EFI_exit failed error when leaving FOG Menu on Dell Optiplex 7010 and Lenovo M83
-
@george1421 I created the uefi usb drive using the steps for the harder way in: https://wiki.fogproject.org/wiki/index.php?title=USB_Bootable_Media#USB_Boot_UEFI_client_into_FOG_menu_.28harder_way.29
This way has it so that it always uses the ipxe.efi file that is created in the installation process to actually boot the fog menu, from what I gather.
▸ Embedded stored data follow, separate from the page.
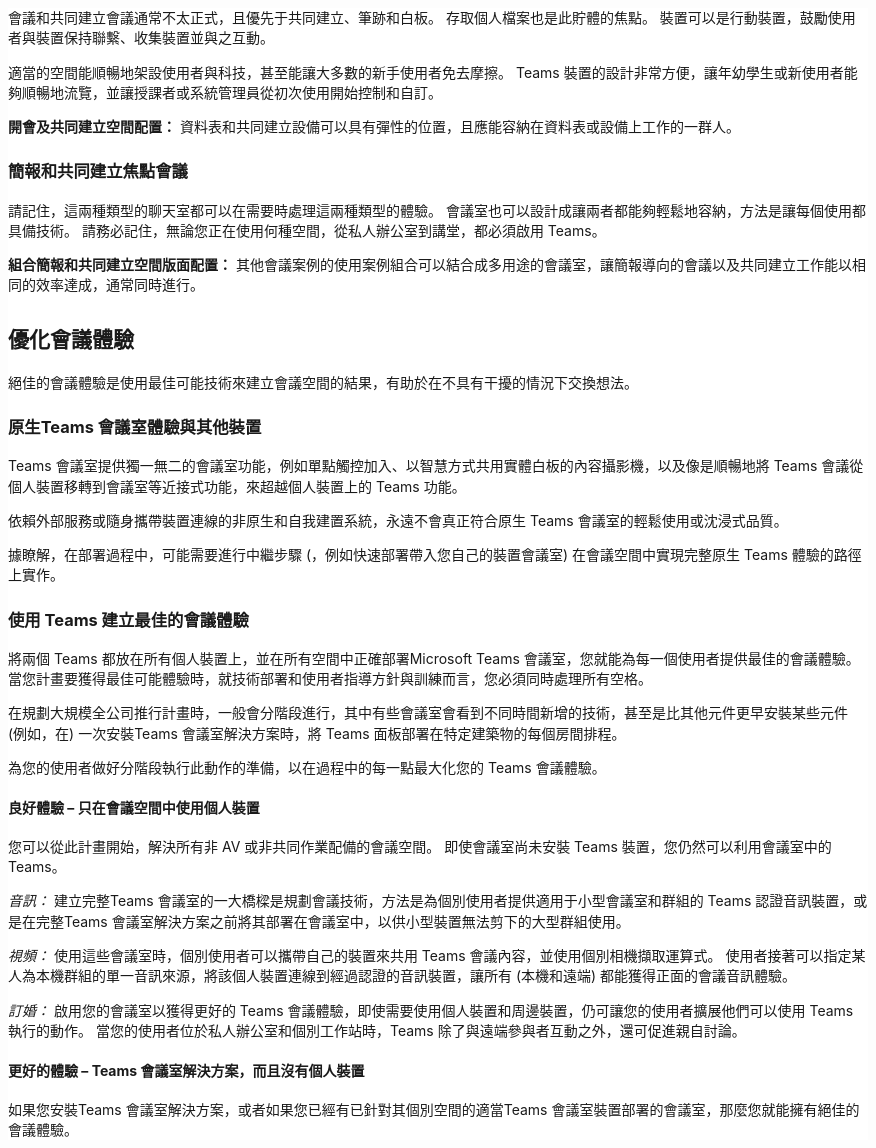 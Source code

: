 會議和共同建立會議通常不太正式，且優先于共同建立、筆跡和白板。 存取個人檔案也是此貯體的焦點。 裝置可以是行動裝置，鼓勵使用者與裝置保持聯繫、收集裝置並與之互動。

適當的空間能順暢地架設使用者與科技，甚至能讓大多數的新手使用者免去摩擦。 Teams 裝置的設計非常方便，讓年幼學生或新使用者能夠順暢地流覽，並讓授課者或系統管理員從初次使用開始控制和自訂。

**開會及共同建立空間配置：** 資料表和共同建立設備可以具有彈性的位置，且應能容納在資料表或設備上工作的一群人。

### <a name="presentation-and-co-creation-focused-meetings"></a>簡報和共同建立焦點會議

請記住，這兩種類型的聊天室都可以在需要時處理這兩種類型的體驗。 會議室也可以設計成讓兩者都能夠輕鬆地容納，方法是讓每個使用都具備技術。 請務必記住，無論您正在使用何種空間，從私人辦公室到講堂，都必須啟用 Teams。

**組合簡報和共同建立空間版面配置：** 其他會議案例的使用案例組合可以結合成多用途的會議室，讓簡報導向的會議以及共同建立工作能以相同的效率達成，通常同時進行。

## <a name="optimizing-the-meeting-experience"></a>優化會議體驗

絕佳的會議體驗是使用最佳可能技術來建立會議空間的結果，有助於在不具有干擾的情況下交換想法。

### <a name="native-teams-rooms-experiences-versus-other-devices"></a>原生Teams 會議室體驗與其他裝置

Teams 會議室提供獨一無二的會議室功能，例如單點觸控加入、以智慧方式共用實體白板的內容攝影機，以及像是順暢地將 Teams 會議從個人裝置移轉到會議室等近接式功能，來超越個人裝置上的 Teams 功能。

依賴外部服務或隨身攜帶裝置連線的非原生和自我建置系統，永遠不會真正符合原生 Teams 會議室的輕鬆使用或沈浸式品質。

據瞭解，在部署過程中，可能需要進行中繼步驟 (，例如快速部署帶入您自己的裝置會議室) 在會議空間中實現完整原生 Teams 體驗的路徑上實作。

### <a name="using-teams-to-create-the-best-possible-meeting-experience"></a>使用 Teams 建立最佳的會議體驗

將兩個 Teams 都放在所有個人裝置上，並在所有空間中正確部署Microsoft Teams 會議室，您就能為每一個使用者提供最佳的會議體驗。 當您計畫要獲得最佳可能體驗時，就技術部署和使用者指導方針與訓練而言，您必須同時處理所有空格。

在規劃大規模全公司推行計畫時，一般會分階段進行，其中有些會議室會看到不同時間新增的技術，甚至是比其他元件更早安裝某些元件 (例如，在) 一次安裝Teams 會議室解決方案時，將 Teams 面板部署在特定建築物的每個房間排程。

為您的使用者做好分階段執行此動作的準備，以在過程中的每一點最大化您的 Teams 會議體驗。

#### <a name="good-experience--personal-devices-alone-in-a-meeting-space"></a>良好體驗 – 只在會議空間中使用個人裝置

您可以從此計畫開始，解決所有非 AV 或非共同作業配備的會議空間。 即使會議室尚未安裝 Teams 裝置，您仍然可以利用會議室中的 Teams。

*音訊：* 建立完整Teams 會議室的一大橋樑是規劃會議技術，方法是為個別使用者提供適用于小型會議室和群組的 Teams 認證音訊裝置，或是在完整Teams 會議室解決方案之前將其部署在會議室中，以供小型裝置無法剪下的大型群組使用。

*視頻：* 使用這些會議室時，個別使用者可以攜帶自己的裝置來共用 Teams 會議內容，並使用個別相機擷取運算式。 使用者接著可以指定某人為本機群組的單一音訊來源，將該個人裝置連線到經過認證的音訊裝置，讓所有 (本機和遠端) 都能獲得正面的會議音訊體驗。

*訂婚：* 啟用您的會議室以獲得更好的 Teams 會議體驗，即使需要使用個人裝置和周邊裝置，仍可讓您的使用者擴展他們可以使用 Teams 執行的動作。 當您的使用者位於私人辦公室和個別工作站時，Teams 除了與遠端參與者互動之外，還可促進親自討論。

#### <a name="better-experience--teams-rooms-solutions-and-no-personal-devices"></a>更好的體驗 – Teams 會議室解決方案，而且沒有個人裝置

如果您安裝Teams 會議室解決方案，或者如果您已經有已針對其個別空間的適當Teams 會議室裝置部署的會議室，那麼您就能擁有絕佳的會議體驗。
So I assume it’s using the recompiled ipxe binaries that are made with the certificate that is created at installation.
I can try redoing this method and see if it changes things, but I’m not sure if it will since it’s leveraging that ipxe file.
-
@hancocza So are you booting uefi clients only?
I wrote a different one for uefi only clients that is much easier to pull off: https://forums.fogproject.org/topic/6350/usb-boot-uefi-client-into-fog-menu-easy-way
In this case since you used the -S install time switch you need to grab the ipxe.efi from the FOG server because that has the compiled certificate in it. All you need is that file and a properly formatted usb stick and the file renamed and saved in the right location.
-
@hancocza The method you use (USB iPXE -> TFTP pull iPXE from server -> HTTPS pull FOG menu) should not break due to a new HTTPS certificate on your FOG server unless something went wrong with the compile process.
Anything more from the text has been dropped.